Tip#3 Project cash flow analysis and prepare for plan B accordingly
Cash flow is one of the biggest pain points my dad’s business has.
His business primarily focuses on schools, hospitals and banks.
The amount involved in each project is higher. Milestones are pre-set at a different stage of the projects before progress payments can be released.
Sometimes, a few small tasks can hold up the entire payments.
Yet, you still have a large amount of payroll waiting for you.
Cash flow forecast does not necessarily solve all of these problems for you. But with a cash flow forecast, you have a realistic picture of what you would need to keep the business running.
You can then plan accordingly. To my dad’s business, it may mean tapping into his existing business line of credit. It may also mean borrowing from friends and families.
It may also mean, he needs to plan and keeps more $$$ as a reserve fund in the business.

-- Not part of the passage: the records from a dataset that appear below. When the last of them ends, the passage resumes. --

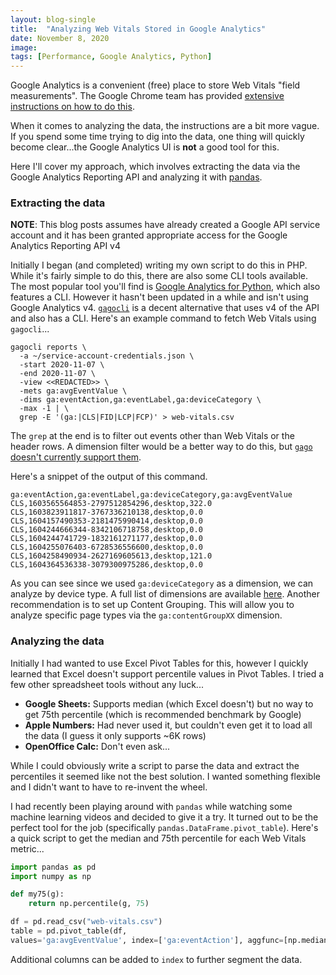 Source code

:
 ```yaml
---
layout: blog-single
title:  "Analyzing Web Vitals Stored in Google Analytics"
date: November 8, 2020
image: 
tags: [Performance, Google Analytics, Python]
---
```


Google Analytics is a convenient (free) place to store Web Vitals "field measurements". The Google Chrome team has provided [extensive instructions on how to do this](https://github.com/GoogleChrome/web-vitals#send-the-results-to-google-analytics).

When it comes to analyzing the data, the instructions are a bit more vague. If you spend some time trying to dig into the data, one thing will quickly become clear...the Google Analytics UI is **not** a good tool for this.

Here I'll cover my approach, which involves extracting the data via the Google Analytics Reporting API and analyzing it with [pandas](https://pandas.pydata.org/).

<!-- excerpt_separator -->

### Extracting the data

<div class="tout tout--secondary">
<p><strong>NOTE</strong>:  This blog posts assumes have already created a Google API service account and it has been granted appropriate access for the Google Analytics Reporting API v4</p>
</div>


Initially I began (and completed) writing my own script to do this in PHP. While it's fairly simple to do this, there are also some CLI tools available. The most popular tool you'll find is [Google Analytics for Python](https://github.com/debrouwere/google-analytics), which also features a CLI. However it hasn't been updated in a while and isn't using Google Analytics v4. [`gagocli`](https://github.com/MarkEdmondson1234/gago) is a decent alternative that uses v4 of the API and also has a CLI. Here's an example command to fetch Web Vitals using `gagocli`...

```
gagocli reports \
  -a ~/service-account-credentials.json \
  -start 2020-11-07 \
  -end 2020-11-07 \
  -view <<REDACTED>> \
  -mets ga:avgEventValue \
  -dims ga:eventAction,ga:eventLabel,ga:deviceCategory \
  -max -1 | \
  grep -E '(ga:|CLS|FID|LCP|FCP)' > web-vitals.csv
```

The `grep` at the end is to filter out events other than Web Vitals or the header rows. A dimension filter would be a better way to do this, but [`gago` doesn't currently support them](https://github.com/MarkEdmondson1234/gago/issues/6).

Here's a snippet of the output of this command.

```
ga:eventAction,ga:eventLabel,ga:deviceCategory,ga:avgEventValue
CLS,1603565564853-2797512854296,desktop,322.0
CLS,1603823911817-3767336210138,desktop,0.0
CLS,1604157490353-2181475990414,desktop,0.0
CLS,1604244666344-8342106718758,desktop,0.0
CLS,1604244741729-1832161271177,desktop,0.0
CLS,1604255076403-6728536556600,desktop,0.0
CLS,1604258490934-2627169605613,desktop,121.0
CLS,1604364536338-3079300975286,desktop,0.0
```

As you can see since we used `ga:deviceCategory` as a dimension, we can analyze by device type. A full list of dimensions are available [here](https://ga-dev-tools.appspot.com/dimensions-metrics-explorer/). Another recommendation is to set up Content Grouping. This will allow you to analyze specific page types via the `ga:contentGroupXX` dimension.

### Analyzing the data

Initially I had wanted to use Excel Pivot Tables for this, however I quickly learned that Excel doesn't support percentile values in Pivot Tables. I tried a few other spreadsheet tools without any luck...

- **Google Sheets:** Supports median (which Excel doesn't) but no way to get 75th percentile (which is recommended benchmark by Google)
- **Apple Numbers:** Had never used it, but couldn't even get it to load all the data (I guess it only supports ~6K rows)
- **OpenOffice Calc:** Don't even ask...

While I could obviously write a script to parse the data and extract the percentiles it seemed like not the best solution. I wanted something flexible and I didn't want to have to re-invent the wheel.

I had recently been playing around with `pandas` while watching some machine learning videos and decided to give it a try. It turned out to be the perfect tool for the job (specifically `pandas.DataFrame.pivot_table`). Here's a quick script to get the median and 75th percentile for each Web Vitals metric...

```python
import pandas as pd
import numpy as np

def my75(g):
    return np.percentile(g, 75)

df = pd.read_csv("web-vitals.csv")
table = pd.pivot_table(df, 
values='ga:avgEventValue', index=['ga:eventAction'], aggfunc=[np.median, my75])
```

Additional columns can be added to `index` to further segment the data. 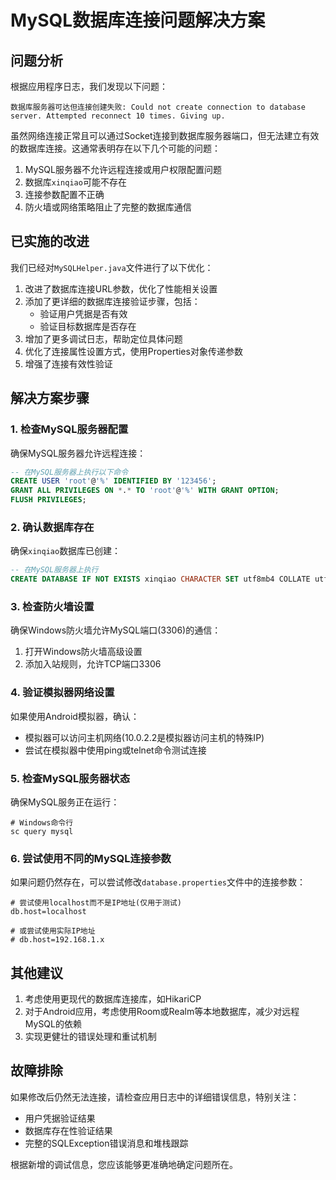 # MySQL数据库连接问题解决方案

## 问题分析

根据应用程序日志，我们发现以下问题：

```
数据库服务器可达但连接创建失败: Could not create connection to database server. Attempted reconnect 10 times. Giving up.
```

虽然网络连接正常且可以通过Socket连接到数据库服务器端口，但无法建立有效的数据库连接。这通常表明存在以下几个可能的问题：

1. MySQL服务器不允许远程连接或用户权限配置问题
2. 数据库`xinqiao`可能不存在
3. 连接参数配置不正确
4. 防火墙或网络策略阻止了完整的数据库通信

## 已实施的改进

我们已经对`MySQLHelper.java`文件进行了以下优化：

1. 改进了数据库连接URL参数，优化了性能相关设置
2. 添加了更详细的数据库连接验证步骤，包括：
   - 验证用户凭据是否有效
   - 验证目标数据库是否存在
3. 增加了更多调试日志，帮助定位具体问题
4. 优化了连接属性设置方式，使用Properties对象传递参数
5. 增强了连接有效性验证

## 解决方案步骤

### 1. 检查MySQL服务器配置

确保MySQL服务器允许远程连接：

```sql
-- 在MySQL服务器上执行以下命令
CREATE USER 'root'@'%' IDENTIFIED BY '123456';
GRANT ALL PRIVILEGES ON *.* TO 'root'@'%' WITH GRANT OPTION;
FLUSH PRIVILEGES;
```

### 2. 确认数据库存在

确保`xinqiao`数据库已创建：

```sql
-- 在MySQL服务器上执行
CREATE DATABASE IF NOT EXISTS xinqiao CHARACTER SET utf8mb4 COLLATE utf8mb4_unicode_ci;
```

### 3. 检查防火墙设置

确保Windows防火墙允许MySQL端口(3306)的通信：

1. 打开Windows防火墙高级设置
2. 添加入站规则，允许TCP端口3306

### 4. 验证模拟器网络设置

如果使用Android模拟器，确认：

- 模拟器可以访问主机网络(10.0.2.2是模拟器访问主机的特殊IP)
- 尝试在模拟器中使用ping或telnet命令测试连接

### 5. 检查MySQL服务器状态

确保MySQL服务正在运行：

```
# Windows命令行
sc query mysql
```

### 6. 尝试使用不同的MySQL连接参数

如果问题仍然存在，可以尝试修改`database.properties`文件中的连接参数：

```properties
# 尝试使用localhost而不是IP地址(仅用于测试)
db.host=localhost

# 或尝试使用实际IP地址
# db.host=192.168.1.x
```

## 其他建议

1. 考虑使用更现代的数据库连接库，如HikariCP
2. 对于Android应用，考虑使用Room或Realm等本地数据库，减少对远程MySQL的依赖
3. 实现更健壮的错误处理和重试机制

## 故障排除

如果修改后仍然无法连接，请检查应用日志中的详细错误信息，特别关注：

- 用户凭据验证结果
- 数据库存在性验证结果
- 完整的SQLException错误消息和堆栈跟踪

根据新增的调试信息，您应该能够更准确地确定问题所在。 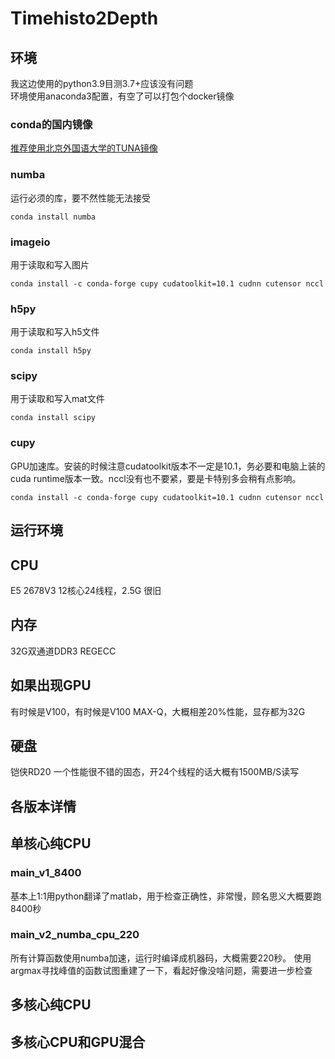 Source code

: # Timehisto2Depth
## 环境
我这边使用的python3.9目测3.7+应该没有问题  
环境使用anaconda3配置，有空了可以打包个docker镜像  
### conda的国内镜像
[推荐使用北京外国语大学的TUNA镜像](https://mirrors.bfsu.edu.cn/help/anaconda/)
### numba
运行必须的库，要不然性能无法接受
```
conda install numba
```
### imageio
用于读取和写入图片
```
conda install -c conda-forge cupy cudatoolkit=10.1 cudnn cutensor nccl
```
### h5py
用于读取和写入h5文件
```
conda install h5py
```
### scipy
用于读取和写入mat文件
```
conda install scipy
```
### cupy
GPU加速库。安装的时候注意cudatoolkit版本不一定是10.1，务必要和电脑上装的cuda runtime版本一致。nccl没有也不要紧，要是卡特别多会稍有点影响。
```
conda install -c conda-forge cupy cudatoolkit=10.1 cudnn cutensor nccl
```
## 运行环境
## CPU
E5 2678V3 12核心24线程，2.5G 很旧
## 内存
32G双通道DDR3 REGECC
## 如果出现GPU
有时候是V100，有时候是V100 MAX-Q，大概相差20%性能，显存都为32G
## 硬盘
铠侠RD20 一个性能很不错的固态，开24个线程的话大概有1500MB/S读写

## 各版本详情
## 单核心纯CPU
### main_v1_8400
基本上1:1用python翻译了matlab，用于检查正确性，非常慢，顾名思义大概要跑8400秒
### main_v2_numba_cpu_220
所有计算函数使用numba加速，运行时编译成机器码，大概需要220秒。
使用argmax寻找峰值的函数试图重建了一下，看起好像没啥问题，需要进一步检查
## 多核心纯CPU
## 多核心CPU和GPU混合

Advanced tip: Identify your most profitable types of projects and make them your niche!
My dad’s 61 this year. He’s still in great shape but his long-term plan is to pass on this business to my brother.
My brother joined the businesses for a few years already. He didn’t have the particular schooling for it but he learns everything on the job.
While my brother is getting a handle of everything slowly but gradually, my dad notices that my brother can manage a certain type of projects particularly well.
From what we have discussed above, with the use of different apps and regularly debrief each completed project, it’s easy to see if the numbers reflect my brother’s performance.
If this type of projects is the one producing higher profit, why not making it one of your niches?
The key here is to identify a pattern of success from all the analysis done above. Repeat the success and make that your profitable niche.
This will make transitioning your business from one generation to another so much easier. If your plan is to sell instead, having a niche, i.e. repeatable business successes with a proven system, will get you much higher prices.